=== YOUR INSTRUCTIONS ===
Make an exact copy of the listing, without images.
Segment Start: RECORDS SUPPLIED
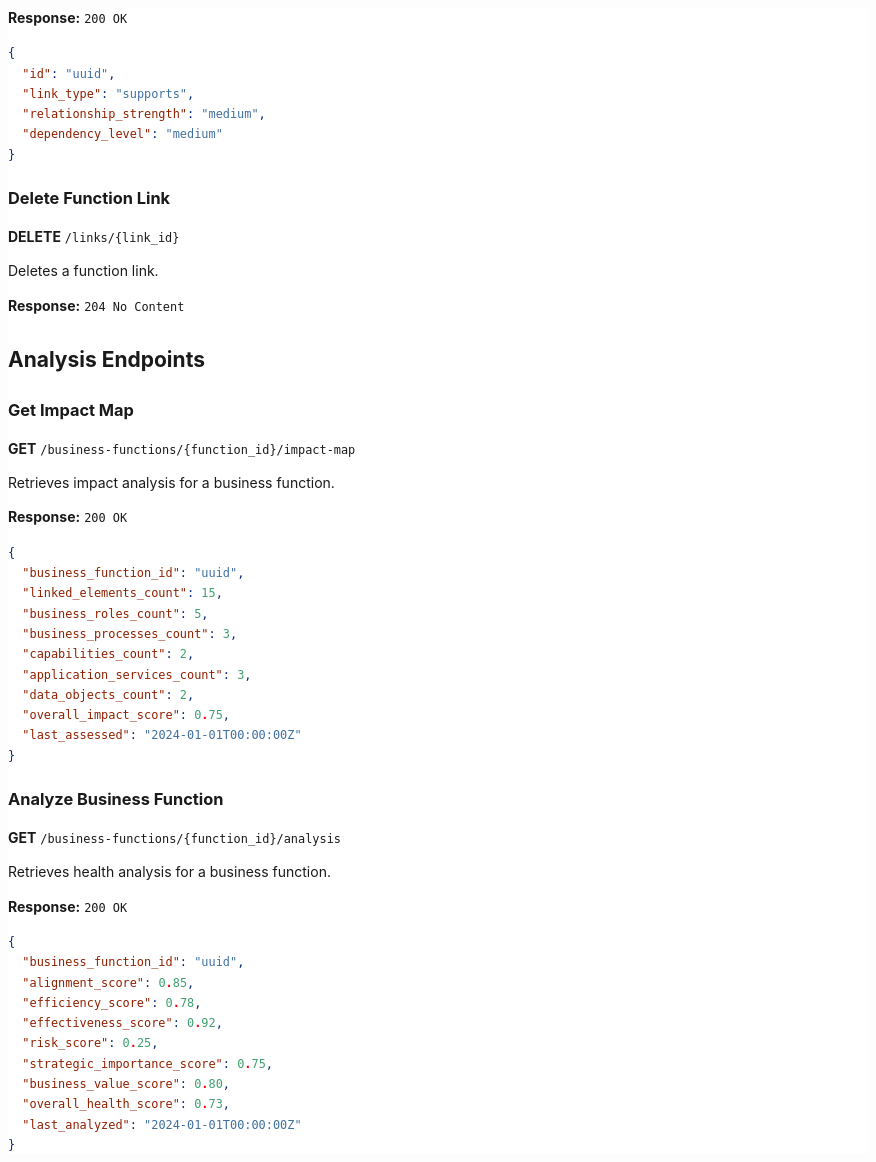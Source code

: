 **Response:** `200 OK`
```json
{
  "id": "uuid",
  "link_type": "supports",
  "relationship_strength": "medium",
  "dependency_level": "medium"
}
```

### Delete Function Link

**DELETE** `/links/{link_id}`

Deletes a function link.

**Response:** `204 No Content`

## Analysis Endpoints

### Get Impact Map

**GET** `/business-functions/{function_id}/impact-map`

Retrieves impact analysis for a business function.

**Response:** `200 OK`
```json
{
  "business_function_id": "uuid",
  "linked_elements_count": 15,
  "business_roles_count": 5,
  "business_processes_count": 3,
  "capabilities_count": 2,
  "application_services_count": 3,
  "data_objects_count": 2,
  "overall_impact_score": 0.75,
  "last_assessed": "2024-01-01T00:00:00Z"
}
```

### Analyze Business Function

**GET** `/business-functions/{function_id}/analysis`

Retrieves health analysis for a business function.

**Response:** `200 OK`
```json
{
  "business_function_id": "uuid",
  "alignment_score": 0.85,
  "efficiency_score": 0.78,
  "effectiveness_score": 0.92,
  "risk_score": 0.25,
  "strategic_importance_score": 0.75,
  "business_value_score": 0.80,
  "overall_health_score": 0.73,
  "last_analyzed": "2024-01-01T00:00:00Z"
}
```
Segment End: RECORDS SUPPLIED
=== RESPONSE FOR THIS EXERCISE ===
Source code

: **Response:** `200 OK`
```json
{
  "id": "uuid",
  "link_type": "supports",
  "relationship_strength": "medium",
  "dependency_level": "medium"
}
```

### Delete Function Link

**DELETE** `/links/{link_id}`

Deletes a function link.

**Response:** `204 No Content`

## Analysis Endpoints

### Get Impact Map

**GET** `/business-functions/{function_id}/impact-map`

Retrieves impact analysis for a business function.

**Response:** `200 OK`
```json
{
  "business_function_id": "uuid",
  "linked_elements_count": 15,
  "business_roles_count": 5,
  "business_processes_count": 3,
  "capabilities_count": 2,
  "application_services_count": 3,
  "data_objects_count": 2,
  "overall_impact_score": 0.75,
  "last_assessed": "2024-01-01T00:00:00Z"
}
```

### Analyze Business Function

**GET** `/business-functions/{function_id}/analysis`

Retrieves health analysis for a business function.

**Response:** `200 OK`
```json
{
  "business_function_id": "uuid",
  "alignment_score": 0.85,
  "efficiency_score": 0.78,
  "effectiveness_score": 0.92,
  "risk_score": 0.25,
  "strategic_importance_score": 0.75,
  "business_value_score": 0.80,
  "overall_health_score": 0.73,
  "last_analyzed": "2024-01-01T00:00:00Z"
}
```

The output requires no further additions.